Roome Township is a township in Polk County, Minnesota, United States. It is part of the Grand Forks-ND-MN Metropolitan Statistical Area. The population of the township was 185 at the 2000 census. The unincorporated community of Eldred is located within Roome Township.

Roome Township was organized in 1879.

==Geography==
According to the United States Census Bureau, the township has a total area of 36.1 square miles (93.4 km^{2}), all land.

==Demographics==
As of the census of 2000, there were 185 people, 66 households, and 52 families residing in the township. The population density was 5.1 people per square mile (2.0/km^{2}). There were 69 housing units at an average density of 1.9/sq mi (0.7/km^{2}). The racial makeup of the township was 100.00% White. Hispanic or Latino of any race were 1.08% of the population.

There were 66 households, out of which 34.8% had children under the age of 18 living with them, 74.2% were married couples living together, 4.5% had a female householder with no husband present, and 21.2% were non-families. 16.7% of all households were made up of individuals, and 7.6% had someone living alone who was 65 years of age or older. The average household size was 2.80 and the average family size was 3.23.

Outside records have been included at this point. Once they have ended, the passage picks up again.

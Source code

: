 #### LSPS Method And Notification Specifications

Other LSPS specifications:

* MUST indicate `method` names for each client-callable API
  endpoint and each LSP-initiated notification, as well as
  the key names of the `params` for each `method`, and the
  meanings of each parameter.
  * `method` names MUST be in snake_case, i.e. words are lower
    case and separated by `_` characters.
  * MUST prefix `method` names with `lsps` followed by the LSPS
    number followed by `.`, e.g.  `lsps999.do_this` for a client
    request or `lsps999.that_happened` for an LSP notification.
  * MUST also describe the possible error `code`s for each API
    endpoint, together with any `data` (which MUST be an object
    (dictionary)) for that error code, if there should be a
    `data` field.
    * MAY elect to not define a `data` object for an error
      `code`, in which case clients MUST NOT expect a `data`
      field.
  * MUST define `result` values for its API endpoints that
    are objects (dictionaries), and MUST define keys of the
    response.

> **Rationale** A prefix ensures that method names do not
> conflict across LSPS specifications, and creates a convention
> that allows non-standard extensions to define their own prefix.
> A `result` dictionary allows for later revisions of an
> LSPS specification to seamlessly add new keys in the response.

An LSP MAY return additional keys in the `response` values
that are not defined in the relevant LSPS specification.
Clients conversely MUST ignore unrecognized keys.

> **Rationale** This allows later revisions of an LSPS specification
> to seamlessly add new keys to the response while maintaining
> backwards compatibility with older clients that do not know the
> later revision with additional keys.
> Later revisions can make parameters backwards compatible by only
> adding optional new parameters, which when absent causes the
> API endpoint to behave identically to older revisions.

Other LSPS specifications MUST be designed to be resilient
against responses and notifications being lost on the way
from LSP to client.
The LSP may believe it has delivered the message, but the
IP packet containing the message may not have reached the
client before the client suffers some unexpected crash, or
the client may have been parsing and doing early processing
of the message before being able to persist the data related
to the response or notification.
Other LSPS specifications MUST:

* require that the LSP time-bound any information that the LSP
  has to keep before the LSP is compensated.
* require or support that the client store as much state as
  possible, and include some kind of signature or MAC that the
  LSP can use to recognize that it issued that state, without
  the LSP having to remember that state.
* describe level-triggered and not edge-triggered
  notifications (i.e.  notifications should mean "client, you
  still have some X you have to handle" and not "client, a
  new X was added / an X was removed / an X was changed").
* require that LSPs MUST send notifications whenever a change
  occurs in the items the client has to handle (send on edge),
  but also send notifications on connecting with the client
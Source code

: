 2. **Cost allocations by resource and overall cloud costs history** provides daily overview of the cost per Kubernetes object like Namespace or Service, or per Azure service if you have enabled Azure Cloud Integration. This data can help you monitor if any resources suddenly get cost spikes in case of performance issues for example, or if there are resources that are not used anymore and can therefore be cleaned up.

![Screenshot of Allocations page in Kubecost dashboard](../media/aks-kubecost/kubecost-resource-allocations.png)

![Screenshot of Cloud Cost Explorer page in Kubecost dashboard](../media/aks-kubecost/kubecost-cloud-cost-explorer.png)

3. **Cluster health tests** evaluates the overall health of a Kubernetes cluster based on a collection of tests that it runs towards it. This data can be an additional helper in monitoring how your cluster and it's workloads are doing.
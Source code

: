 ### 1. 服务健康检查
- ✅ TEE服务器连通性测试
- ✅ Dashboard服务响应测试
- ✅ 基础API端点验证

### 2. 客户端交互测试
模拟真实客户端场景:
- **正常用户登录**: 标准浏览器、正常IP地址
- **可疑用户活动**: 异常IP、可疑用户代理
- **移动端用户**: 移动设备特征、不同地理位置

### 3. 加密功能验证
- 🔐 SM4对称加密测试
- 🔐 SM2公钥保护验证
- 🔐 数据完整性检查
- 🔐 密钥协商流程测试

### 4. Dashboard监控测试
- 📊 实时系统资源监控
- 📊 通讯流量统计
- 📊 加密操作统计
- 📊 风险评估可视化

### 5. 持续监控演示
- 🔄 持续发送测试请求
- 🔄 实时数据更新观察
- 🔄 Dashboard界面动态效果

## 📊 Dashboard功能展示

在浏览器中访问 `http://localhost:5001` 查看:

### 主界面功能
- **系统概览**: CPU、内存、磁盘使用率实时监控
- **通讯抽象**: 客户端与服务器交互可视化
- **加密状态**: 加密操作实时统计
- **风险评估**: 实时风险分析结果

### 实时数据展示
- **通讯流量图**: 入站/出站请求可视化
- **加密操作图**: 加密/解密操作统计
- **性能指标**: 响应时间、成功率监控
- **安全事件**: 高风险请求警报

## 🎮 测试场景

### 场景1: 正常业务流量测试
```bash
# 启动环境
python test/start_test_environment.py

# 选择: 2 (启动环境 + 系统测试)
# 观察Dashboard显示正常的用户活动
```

In the township the population was spread out, with 30.3% under the age of 18, 4.3% from 18 to 24, 22.7% from 25 to 44, 26.5% from 45 to 64, and 16.2% who were 65 years of age or older. The median age was 40 years. For every 100 females, there were 88.8 males. For every 100 females age 18 and over, there were 101.6 males.

The median income for a household in the township was $48,125, and the median income for a family was $47,500. Males had a median income of $41,563 versus $25,357 for females. The per capita income for the township was $19,929. None of the families and 1.1% of the population were living below the poverty line.